ECLI:NL:HR:2010:BM6157
Hoge Raad
- Cassatie
- F.H. Koster
- B.C. de Savornin Lohman
- M.A. Loth
- Rechtspraak.nl
Cassatieberoep en verschoonbare termijnoverschrijding in strafzaak
In deze zaak gaat het om een cassatieberoep ingesteld door de verdachte tegen een arrest van het Gerechtshof te 's-Gravenhage. De verdachte, geboren in 1983, had een voorwaardelijke gevangenisstraf van een week en een taakstraf van tachtig uren opgelegd gekregen. De advocaat van de verdachte, mr. R.J. Baumgardt, heeft een middel van cassatie voorgesteld. De Advocaat-Generaal Aben heeft geconcludeerd tot verwerping van het beroep. De Hoge Raad heeft de zaak beoordeeld en vastgesteld dat het middel niet tot cassatie kan leiden. Dit is in overeenstemming met artikel 81 RO, dat stelt dat geen nadere motivering nodig is wanneer het middel niet leidt tot beantwoording van rechtsvragen die van belang zijn voor de rechtseenheid of de rechtsontwikkeling.

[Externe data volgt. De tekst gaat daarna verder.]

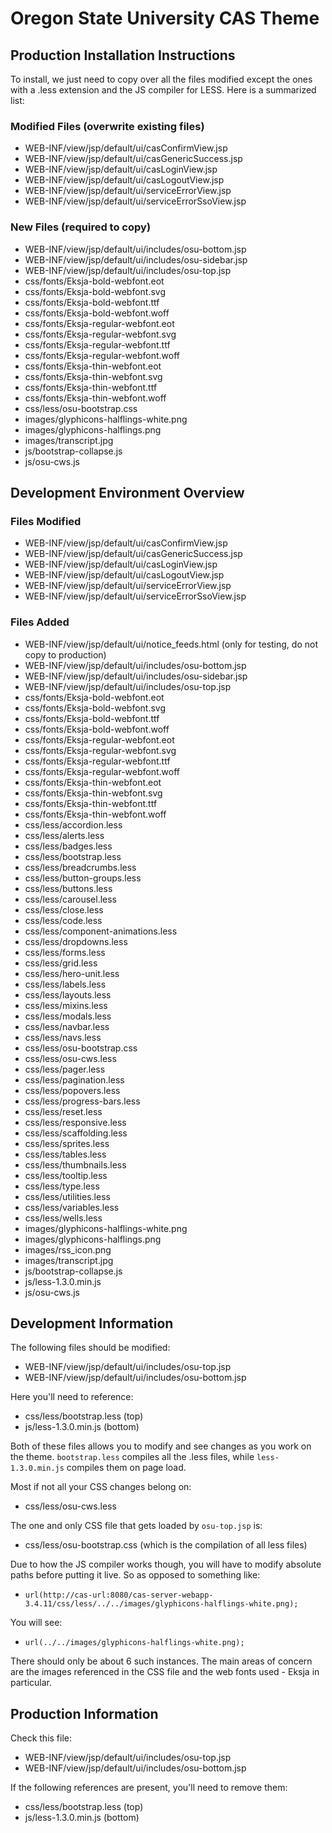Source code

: Oregon State University CAS Theme
=================================

Production Installation Instructions
-------------------------

To install, we just need to copy over all the files modified except the ones
with a .less extension and the JS compiler for LESS. Here is a summarized list:

### Modified Files (overwrite existing files)
* WEB-INF/view/jsp/default/ui/casConfirmView.jsp
* WEB-INF/view/jsp/default/ui/casGenericSuccess.jsp
*	WEB-INF/view/jsp/default/ui/casLoginView.jsp
*	WEB-INF/view/jsp/default/ui/casLogoutView.jsp
*	WEB-INF/view/jsp/default/ui/serviceErrorView.jsp
*	WEB-INF/view/jsp/default/ui/serviceErrorSsoView.jsp


### New Files (required to copy)

* WEB-INF/view/jsp/default/ui/includes/osu-bottom.jsp
* WEB-INF/view/jsp/default/ui/includes/osu-sidebar.jsp
* WEB-INF/view/jsp/default/ui/includes/osu-top.jsp
* css/fonts/Eksja-bold-webfont.eot
* css/fonts/Eksja-bold-webfont.svg
* css/fonts/Eksja-bold-webfont.ttf
* css/fonts/Eksja-bold-webfont.woff
* css/fonts/Eksja-regular-webfont.eot
* css/fonts/Eksja-regular-webfont.svg
* css/fonts/Eksja-regular-webfont.ttf
* css/fonts/Eksja-regular-webfont.woff
* css/fonts/Eksja-thin-webfont.eot
* css/fonts/Eksja-thin-webfont.svg
* css/fonts/Eksja-thin-webfont.ttf
* css/fonts/Eksja-thin-webfont.woff
* css/less/osu-bootstrap.css
* images/glyphicons-halflings-white.png
* images/glyphicons-halflings.png
* images/transcript.jpg
* js/bootstrap-collapse.js
* js/osu-cws.js


Development Environment Overview
--------------------

### Files Modified

* WEB-INF/view/jsp/default/ui/casConfirmView.jsp
* WEB-INF/view/jsp/default/ui/casGenericSuccess.jsp
*	WEB-INF/view/jsp/default/ui/casLoginView.jsp
*	WEB-INF/view/jsp/default/ui/casLogoutView.jsp
*	WEB-INF/view/jsp/default/ui/serviceErrorView.jsp
*	WEB-INF/view/jsp/default/ui/serviceErrorSsoView.jsp


### Files Added

* WEB-INF/view/jsp/default/ui/notice_feeds.html (only for testing, do not copy to production)
* WEB-INF/view/jsp/default/ui/includes/osu-bottom.jsp
* WEB-INF/view/jsp/default/ui/includes/osu-sidebar.jsp
* WEB-INF/view/jsp/default/ui/includes/osu-top.jsp
* css/fonts/Eksja-bold-webfont.eot
* css/fonts/Eksja-bold-webfont.svg
* css/fonts/Eksja-bold-webfont.ttf
* css/fonts/Eksja-bold-webfont.woff
* css/fonts/Eksja-regular-webfont.eot
* css/fonts/Eksja-regular-webfont.svg
* css/fonts/Eksja-regular-webfont.ttf
* css/fonts/Eksja-regular-webfont.woff
* css/fonts/Eksja-thin-webfont.eot
* css/fonts/Eksja-thin-webfont.svg
* css/fonts/Eksja-thin-webfont.ttf
* css/fonts/Eksja-thin-webfont.woff
* css/less/accordion.less
* css/less/alerts.less
* css/less/badges.less
* css/less/bootstrap.less
* css/less/breadcrumbs.less
* css/less/button-groups.less
* css/less/buttons.less
* css/less/carousel.less
* css/less/close.less
* css/less/code.less
* css/less/component-animations.less
* css/less/dropdowns.less
* css/less/forms.less
* css/less/grid.less
* css/less/hero-unit.less
* css/less/labels.less
* css/less/layouts.less
* css/less/mixins.less
* css/less/modals.less
* css/less/navbar.less
* css/less/navs.less
* css/less/osu-bootstrap.css
* css/less/osu-cws.less
* css/less/pager.less
* css/less/pagination.less
* css/less/popovers.less
* css/less/progress-bars.less
* css/less/reset.less
* css/less/responsive.less
* css/less/scaffolding.less
* css/less/sprites.less
* css/less/tables.less
* css/less/thumbnails.less
* css/less/tooltip.less
* css/less/type.less
* css/less/utilities.less
* css/less/variables.less
* css/less/wells.less
* images/glyphicons-halflings-white.png
* images/glyphicons-halflings.png
* images/rss_icon.png
* images/transcript.jpg
* js/bootstrap-collapse.js
* js/less-1.3.0.min.js
* js/osu-cws.js


Development Information
-----------------------

The following files should be modified:

* WEB-INF/view/jsp/default/ui/includes/osu-top.jsp
* WEB-INF/view/jsp/default/ui/includes/osu-bottom.jsp

Here you'll need to reference:

* css/less/bootstrap.less (top)
* js/less-1.3.0.min.js  (bottom)

Both of these files allows you to modify and see changes as you work on the theme. 
`bootstrap.less` compiles all the .less files, while `less-1.3.0.min.js` compiles 
them on page load.

Most if not all your CSS changes belong on:

* css/less/osu-cws.less

The one and only CSS file that gets loaded by `osu-top.jsp` is:

* css/less/osu-bootstrap.css (which is the compilation of all less files)

Due to how the JS compiler works though, you will have to modify absolute paths
before putting it live. So as opposed to something like:

* `url(http://cas-url:8080/cas-server-webapp-3.4.11/css/less/../../images/glyphicons-halflings-white.png);`

You will see:

* `url(../../images/glyphicons-halflings-white.png);`

There should only be about 6 such instances. The main areas of concern are the images referenced in the CSS file
and the web fonts used - Eksja in particular.


Production Information
-----------------------

Check this file:

* WEB-INF/view/jsp/default/ui/includes/osu-top.jsp
* WEB-INF/view/jsp/default/ui/includes/osu-bottom.jsp

If the following references are present, you'll need to remove them:

* css/less/bootstrap.less (top)
* js/less-1.3.0.min.js (bottom)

De Hoge Raad heeft ook ambtshalve de bestreden uitspraak beoordeeld. Hierbij is opgemerkt dat er meer dan twee jaren zijn verstreken sinds het instellen van het cassatieberoep, wat betekent dat de redelijke termijn, zoals bedoeld in artikel 6, eerste lid, van het EVRM, is overschreden. Ondanks deze overschrijding, en de omstandigheden van de opgelegde straffen, heeft de Hoge Raad besloten dat er geen rechtsgevolg aan deze overschrijding verbonden hoeft te worden. De Hoge Raad heeft uiteindelijk het beroep verworpen, en dit arrest is uitgesproken op 28 september 2010 door vice-president F.H. Koster en de raadsheren B.C. de Savornin Lohman en M.A. Loth, in aanwezigheid van waarnemend griffier J.D.M. Hart.